8.    Place the cabbage rolls on top of the chopped cabbage in the casserole dish or Dutch oven, seasoning each layer with salt and pepper.  Mix beef stock and tomato sauce together and over rolls, cover and place in oven. Bake for 1 hour or until cabbage is tender and meat is cooked.

9.    Serve with pan juices and a drizzle of sour cream, or mix the pan juices with sour cream and ladle it over the cabbage rolls.

10.  Cabbage rolls freeze well before or after cooking, and can be made in a slow cooker (see your manufacturer's instructions).

Note: Since they can be eaten hot or at room temperature, mini cabbage rolls make great appetizers.
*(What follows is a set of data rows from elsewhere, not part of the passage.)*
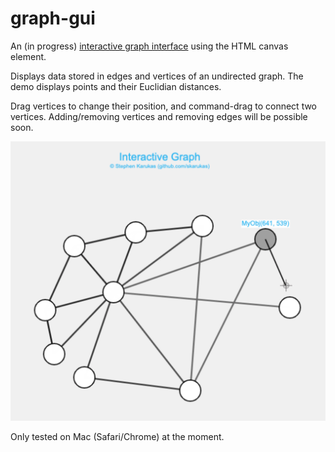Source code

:# graph-gui
An (in progress) [interactive graph interface](https://skarukas.github.io/graph-gui/index.html) using the HTML canvas element. 

Displays data stored in edges and vertices of an undirected graph. The demo displays points and their Euclidian distances.

Drag vertices to change their position, and command-drag to connect two vertices. Adding/removing vertices and removing edges will be possible soon.

![Screenhsot](./graph-story.png)

Only tested on Mac (Safari/Chrome) at the moment.
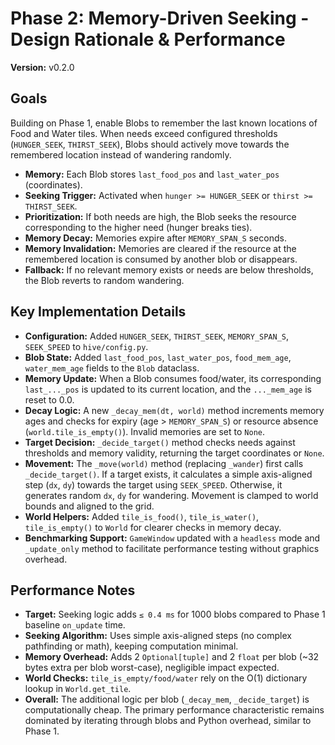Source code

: # Phase 2: Memory-Driven Seeking - Design Rationale & Performance

**Version:** v0.2.0

## Goals

Building on Phase 1, enable Blobs to remember the last known locations of Food and Water tiles. When needs exceed configured thresholds (`HUNGER_SEEK`, `THIRST_SEEK`), Blobs should actively move towards the remembered location instead of wandering randomly.

- **Memory:** Each Blob stores `last_food_pos` and `last_water_pos` (coordinates).
- **Seeking Trigger:** Activated when `hunger >= HUNGER_SEEK` or `thirst >= THIRST_SEEK`.
- **Prioritization:** If both needs are high, the Blob seeks the resource corresponding to the higher need (hunger breaks ties).
- **Memory Decay:** Memories expire after `MEMORY_SPAN_S` seconds.
- **Memory Invalidation:** Memories are cleared if the resource at the remembered location is consumed by another blob or disappears.
- **Fallback:** If no relevant memory exists or needs are below thresholds, the Blob reverts to random wandering.

## Key Implementation Details

- **Configuration:** Added `HUNGER_SEEK`, `THIRST_SEEK`, `MEMORY_SPAN_S`, `SEEK_SPEED` to `hive/config.py`.
- **Blob State:** Added `last_food_pos`, `last_water_pos`, `food_mem_age`, `water_mem_age` fields to the `Blob` dataclass.
- **Memory Update:** When a Blob consumes food/water, its corresponding `last_..._pos` is updated to its current location, and the `..._mem_age` is reset to 0.0.
- **Decay Logic:** A new `_decay_mem(dt, world)` method increments memory ages and checks for expiry (age > `MEMORY_SPAN_S`) or resource absence (`world.tile_is_empty()`). Invalid memories are set to `None`.
- **Target Decision:** `_decide_target()` method checks needs against thresholds and memory validity, returning the target coordinates or `None`.
- **Movement:** The `_move(world)` method (replacing `_wander`) first calls `_decide_target()`. If a target exists, it calculates a simple axis-aligned step (`dx`, `dy`) towards the target using `SEEK_SPEED`. Otherwise, it generates random `dx`, `dy` for wandering. Movement is clamped to world bounds and aligned to the grid.
- **World Helpers:** Added `tile_is_food()`, `tile_is_water()`, `tile_is_empty()` to `World` for clearer checks in memory decay.
- **Benchmarking Support:** `GameWindow` updated with a `headless` mode and `_update_only` method to facilitate performance testing without graphics overhead.

## Performance Notes

- **Target:** Seeking logic adds `≤ 0.4 ms` for 1000 blobs compared to Phase 1 baseline `on_update` time.
- **Seeking Algorithm:** Uses simple axis-aligned steps (no complex pathfinding or math), keeping computation minimal.
- **Memory Overhead:** Adds 2 `Optional[tuple]` and 2 `float` per blob (~32 bytes extra per blob worst-case), negligible impact expected.
- **World Checks:** `tile_is_empty/food/water` rely on the O(1) dictionary lookup in `World.get_tile`.
- **Overall:** The additional logic per blob (`_decay_mem`, `_decide_target`) is computationally cheap. The primary performance characteristic remains dominated by iterating through blobs and Python overhead, similar to Phase 1. 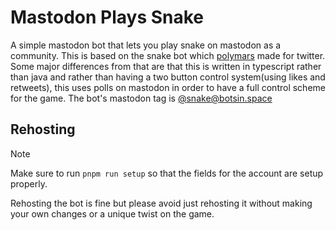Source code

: # Mastodon Plays Snake

A simple mastodon bot that lets you play snake on mastodon as a community. This is based on the snake bot which [polymars](https://https://github.com/PolyMarsDev/Twitter-Plays-Snake) made for twitter. Some major differences from that are that this is written in typescript rather than java and rather than having a two button control system(using likes and retweets), this uses polls on mastodon in order to have a full control scheme for the game. The bot's mastodon tag is [@snake@botsin.space](https://botsin.space/@snake)

## Rehosting

> [!Note]
> Make sure to run `pnpm run setup` so that the fields for the account are setup properly.

Rehosting the bot is fine but please avoid just rehosting it without making your own changes or a unique twist on the game.
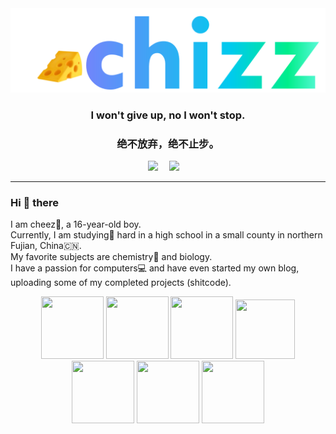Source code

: <div align="center">
<!--   <img src="https://cdn.jsdelivr.net/gh/ye-tutu/blog-cdn@main/picture/1650693278000.gif">  -->
  <img style="width: 550px;" src="chizz.png">
</div>
<h3 align="center">I won't give up, no I won't stop.</h3>
<h3 align="center">绝不放弃，绝不止步。</h3>
<div align="center">
  <a href="https://www.zzzzhi.com/"><img src="https://img.shields.io/badge/Blog-我的博客-blue"></a>&emsp;
  <a href="https://space.bilibili.com/498959589"><img src="https://img.shields.io/badge/Bilibili-B%E7%AB%99-ff69b4"></a>&emsp;
  <!--<img src="https://visitor-badge.glitch.me/badge?page_id=ye-tutu">
  <h3 align="center">我在成长，也在丢失从前的自己。</h3>-->
</div>

<hr>

### Hi 👏 there
I am cheez🌱, a 16-year-old boy. <br>
Currently, I am studying📖 hard in a high school in a small county in northern Fujian, China🇨🇳. <br>
My favorite subjects are chemistry🧪 and biology. <br>
I have a passion for computers💻 and have even started my own blog, uploading some of my completed projects (shitcode).


<div align="center">
  <img height="100" width="100" src="https://cdn.jsdelivr.net/gh/sun0225SUN/sun0225SUN/assets/images/html.webp">
  <img height="100" width="100" src="https://cdn.jsdelivr.net/gh/sun0225SUN/sun0225SUN/assets/images/cssgif.webp">
  <img height="100" width="100" src="https://cdn.jsdelivr.net/gh/sun0225SUN/sun0225SUN/assets/images/vscode.webp">
  <img height="95" width="95" src="https://cdn.jsdelivr.net/gh/sun0225SUN/sun0225SUN/assets/images/vue.webp">
  <img height="100" width="100" src="https://cdn.jsdelivr.net/gh/sun0225SUN/sun0225SUN/assets/images/python.webp">
  <img height="100" width="100" src="https://cdn.jsdelivr.net/gh/sun0225SUN/sun0225SUN/assets/images/js.webp">
  <img height="100" width="100" src="https://cdn.jsdelivr.net/gh/sun0225SUN/sun0225SUN/assets/images/github.webp">
</div>
<!--<div align="left"></div>
**ye-tutu/ye-tutu** is a ✨ _special_ ✨ repository because its `README.md` (this file) appears on your GitHub profile.

Here are some ideas to get you started:

- 🔭 I’m currently working on ...
- 🌱 I’m currently learning ...
- 👯 I’m looking to collaborate on ...
- 🤔 I’m looking for help with ...
- 💬 Ask me about ...
- 📫 How to reach me: ...
- 😄 Pronouns: ...
- ⚡ Fun fact: ...
-->


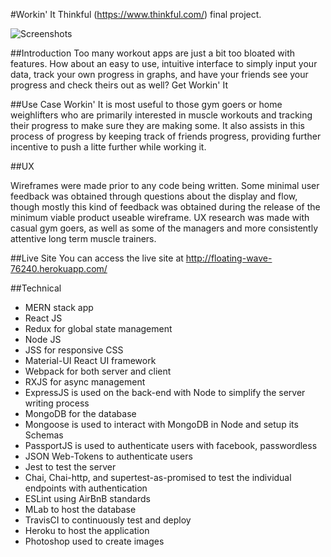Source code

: #Workin' It
Thinkful (https://www.thinkful.com/) final project.


![Screenshots](https://drive.google.com/uc?export=view&id=0B4WuvBhzCho_X2FVellGTllyUW8)

##Introduction
Too many workout apps are just a bit too bloated with features. How about an easy to use, intuitive interface to simply input your data, track your own progress in graphs, and have your friends see your progress and check theirs out as well? Get Workin' It

##Use Case
Workin' It is most useful to those gym goers or home weighlifters who are primarily interested in muscle workouts and tracking their progress to make sure they are making some. It also assists in this process of progress by keeping track of friends progress, providing further incentive to push a litte further while working it. 

##UX

Wireframes were made prior to any code being written. Some minimal user feedback was obtained through questions about the display and flow, though mostly this kind of feedback was obtained during the release of the minimum viable product useable wireframe. UX research was made with casual gym goers, as well as some of the managers and more consistently attentive long term muscle trainers. 


##Live Site
You can access the live site at http://floating-wave-76240.herokuapp.com/

##Technical
- MERN stack app
- React JS
- Redux for global state management
- Node JS
- JSS for responsive CSS
- Material-UI React UI framework
- Webpack for both server and client
- RXJS for async management
- ExpressJS is used on the back-end with Node to simplify the server writing process
- MongoDB for the database
- Mongoose is used to interact with MongoDB in Node and setup its Schemas
- PassportJS is used to authenticate users with facebook, passwordless
- JSON Web-Tokens to authenticate users
- Jest to test the server
- Chai, Chai-http, and supertest-as-promised to test the individual endpoints with authentication
- ESLint using AirBnB standards
- MLab to host the database
- TravisCI to continuously test and deploy
- Heroku to host the application
- Photoshop used to create images
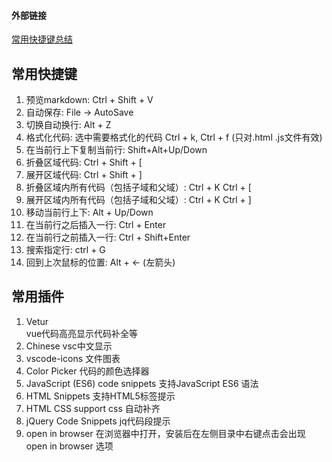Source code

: #### 外部链接
[常用快捷键总结](https://segmentfault.com/a/1190000009396435)  
 

## 常用快捷键
1. 预览markdown: Ctrl + Shift + V
2. 自动保存: File -> AutoSave
3. 切换自动换行: Alt + Z
4. 格式化代码: 选中需要格式化的代码 Ctrl + k, Ctrl + f  (只对.html .js文件有效)
5. 在当前行上下复制当前行: Shift+Alt+Up/Down        
6. 折叠区域代码: Ctrl + Shift + [
7. 展开区域代码: Ctrl + Shift + ]   
8. 折叠区域内所有代码（包括子域和父域）: Ctrl + K Ctrl + [
9. 展开区域内所有代码（包括子域和父域）: Ctrl + K Ctrl + ]
10. 移动当前行上下: Alt + Up/Down
11. 在当前行之后插入一行: Ctrl + Enter
12. 在当前行之前插入一行: Ctrl + Shift+Enter
13. 搜索指定行: ctrl + G
14. 回到上次鼠标的位置: Alt + ← (左箭头)



## 常用插件
1. Vetur    
    vue代码高亮显示代码补全等
2. Chinese
    vsc中文显示
3. vscode-icons
    文件图表
4. Color Picker
    代码的颜色选择器
5. JavaScript (ES6) code snippets
    支持JavaScript  ES6 语法
6. HTML Snippets
    支持HTML5标签提示
7. HTML CSS support
    css 自动补齐
8. jQuery Code Snippets
    jq代码段提示
9. open in browser
    在浏览器中打开，安装后在左侧目录中右键点击会出现 open in browser 选项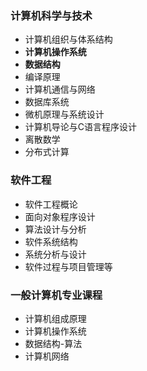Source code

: ### 计算机科学与技术

- 计算机组织与体系结构
- **计算机操作系统**
- **数据结构**
- 编译原理
- 计算机通信与网络
- 数据库系统
- 微机原理与系统设计
- 计算机导论与C语言程序设计
- 离散数学
- 分布式计算

### 软件工程

-  软件工程概论
- 面向对象程序设计
- 算法设计与分析
- 软件系统结构
- 系统分析与设计
- 软件过程与项目管理等 

###   一般计算机专业课程

- 计算机组成原理
- 计算机操作系统
- 数据结构-算法
- 计算机网络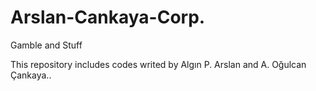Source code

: # Arslan-Cankaya-Corp.
Gamble and Stuff

This repository includes codes writed by Algın P. Arslan and A. Oğulcan Çankaya..
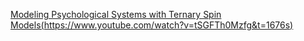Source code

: [Modeling Psychological Systems with Ternary Spin Models(https://www.youtube.com/watch?v=tSGFTh0Mzfg&t=1676s)](https://www.youtube.com/watch?v=tSGFTh0Mzfg&t=1676s)
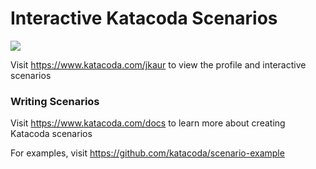 # Interactive Katacoda Scenarios

[![](http://shields.katacoda.com/katacoda/jkaur/count.svg)](https://www.katacoda.com/jkaur "Get your profile on Katacoda.com")

Visit https://www.katacoda.com/jkaur to view the profile and interactive scenarios

### Writing Scenarios
Visit https://www.katacoda.com/docs to learn more about creating Katacoda scenarios

For examples, visit https://github.com/katacoda/scenario-example
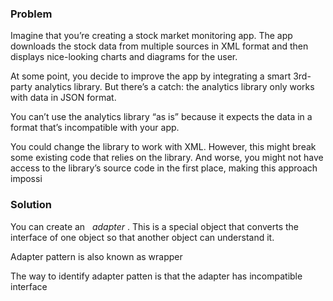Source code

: ### Problem  
Imagine that you’re creating a stock market monitoring app. The app downloads the stock data from multiple sources in XML format and then displays nice-looking charts and diagrams for the user.  

At some point, you decide to improve the app by integrating a smart 3rd-party analytics library. But there’s a catch: the analytics library only works with data in JSON format.  

You can’t use the analytics library “as is” because it expects the data in a format that’s incompatible with your&nbsp;app.  

You could change the library to work with XML. However, this might break some existing code that relies on the library. And worse, you might not have access to the library’s source code in the first place, making this approach impossi  

### Solution  

You can create an &nbsp; *adapter* . This is a special object that converts the interface of one object so that another object can understand it.   

Adapter pattern is also known as wrapper  

The way to identify adapter patten is that the adapter has incompatible interface   
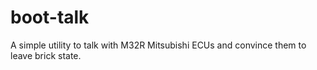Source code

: # boot-talk
A simple utility to talk with M32R Mitsubishi ECUs and convince them to leave brick state.
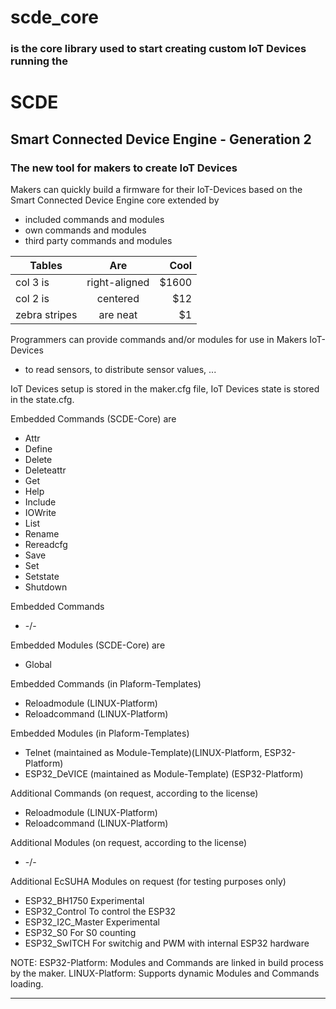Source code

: # scde_core
### is the core library used to start creating custom IoT Devices running the

# SCDE
## Smart Connected Device Engine - Generation 2

### The new tool for makers to create IoT Devices

Makers can quickly build a firmware for their IoT-Devices
based on the Smart Connected Device Engine core extended by 
  * included commands and modules
  * own commands and modules
  * third party commands and modules
  
  
  
| Tables        | Are           | Cool  |
| ------------- |:-------------:| -----:|
| col 3 is      | right-aligned | $1600 |
| col 2 is      | centered      |   $12 |
| zebra stripes | are neat      |    $1 |
  
  
Programmers can provide commands and/or modules for use in Makers IoT-Devices
  * to read sensors, to distribute sensor values, ...
  
IoT Devices setup is stored in the maker.cfg file, IoT Devices state is stored in the state.cfg.

Embedded Commands (SCDE-Core) are
  * Attr
  * Define
  * Delete
  * Deleteattr
  * Get
  * Help
  * Include
  * IOWrite
  * List
  * Rename
  * Rereadcfg
  * Save
  * Set
  * Setstate 
  * Shutdown

Embedded Commands
  * -/-
  
Embedded Modules (SCDE-Core) are
  * Global

Embedded Commands (in Plaform-Templates)
  * Reloadmodule (LINUX-Platform)
  * Reloadcommand (LINUX-Platform) 

Embedded Modules (in Plaform-Templates)
  * Telnet (maintained as Module-Template)(LINUX-Platform, ESP32-Platform)
  * ESP32_DeVICE (maintained as Module-Template) (ESP32-Platform)
    
Additional Commands (on request, according to the license)
  * Reloadmodule (LINUX-Platform)
  * Reloadcommand (LINUX-Platform) 

Additional Modules (on request, according to the license)
  * -/-

Additional EcSUHA Modules on request (for testing purposes only)
  * ESP32_BH1750       Experimental
  * ESP32_Control      To control the ESP32
  * ESP32_I2C_Master   Experimental
  * ESP32_S0           For S0 counting
  * ESP32_SwITCH       For switchig and PWM with internal ESP32 hardware
 
NOTE: ESP32-Platform: Modules and Commands are linked in build process by the maker. LINUX-Platform: Supports dynamic Modules and Commands loading.

---
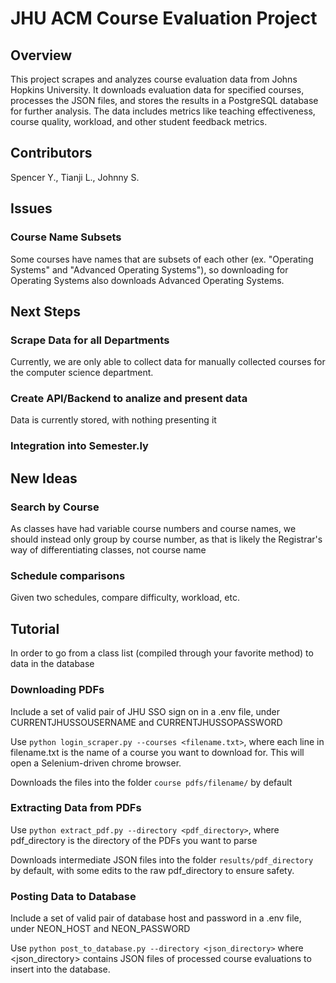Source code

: # JHU ACM Course Evaluation Project

## Overview

This project scrapes and analyzes course evaluation data from Johns Hopkins University. It downloads evaluation data for specified courses, processes the JSON files, and stores the results in a PostgreSQL database for further analysis. The data includes metrics like teaching effectiveness, course quality, workload, and other student feedback metrics.

## Contributors

Spencer Y., Tianji L., Johnny S.

## Issues

### Course Name Subsets

Some courses have names that are subsets of each other (ex. "Operating Systems" and "Advanced Operating Systems"), so downloading for Operating Systems also downloads Advanced Operating Systems.

## Next Steps

### Scrape Data for all Departments

Currently, we are only able to collect data for manually collected courses for the computer science department.

### Create API/Backend to analize and present data

Data is currently stored, with nothing presenting it

### Integration into Semester.ly

## New Ideas

### Search by Course

As classes have had variable course numbers and course names, we should instead only group by course number, as that is likely the Registrar's way of differentiating classes, not course name

### Schedule comparisons

Given two schedules, compare difficulty, workload, etc.

## Tutorial

In order to go from a class list (compiled through your favorite method) to data in the database

### Downloading PDFs

Include a set of valid pair of JHU SSO sign on in a .env file, under CURRENTJHUSSOUSERNAME and CURRENTJHUSSOPASSWORD

Use `python login_scraper.py --courses <filename.txt>`, where each line in filename.txt is the name of a course you want to download for. This will open a Selenium-driven chrome browser.

Downloads the files into the folder `course pdfs/filename/` by default

### Extracting Data from PDFs

Use `python extract_pdf.py --directory <pdf_directory>`, where pdf_directory is the directory of the PDFs you want to parse

Downloads intermediate JSON files into the folder `results/pdf_directory` by default, with some edits to the raw pdf_directory to ensure safety.

### Posting Data to Database

Include a set of valid pair of database host and password in a .env file, under NEON_HOST and NEON_PASSWORD

Use `python post_to_database.py --directory <json_directory>` where <json_directory> contains JSON files of processed course evaluations to insert into the database.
Just spear them with a frilled toothpick and you're good to go!

Fun Poland Facts

At dinner Joe shared these fun Polish facts.

1. Poland is the the 9th largest country in Europe.

2. The most popular name for a dog in Poland is Burek which translates to: “brownish-grey color”.

 3. Polish born astronomer Nicolaus Copernicus was the first person to propose that the earth was not the center of the universe.

4. Another Polish astronomer, Johannes Hevelius (1611-1687) published the earliest exact maps of the moon. (Now whoever said Pollock's where dumb better take that back!) ;)

5. Pizza in Poland does not contain tomato sauce. The waiters bring sauce to the table in a pitcher, and you pour it on top. Sometimes the sauce is just ketchup.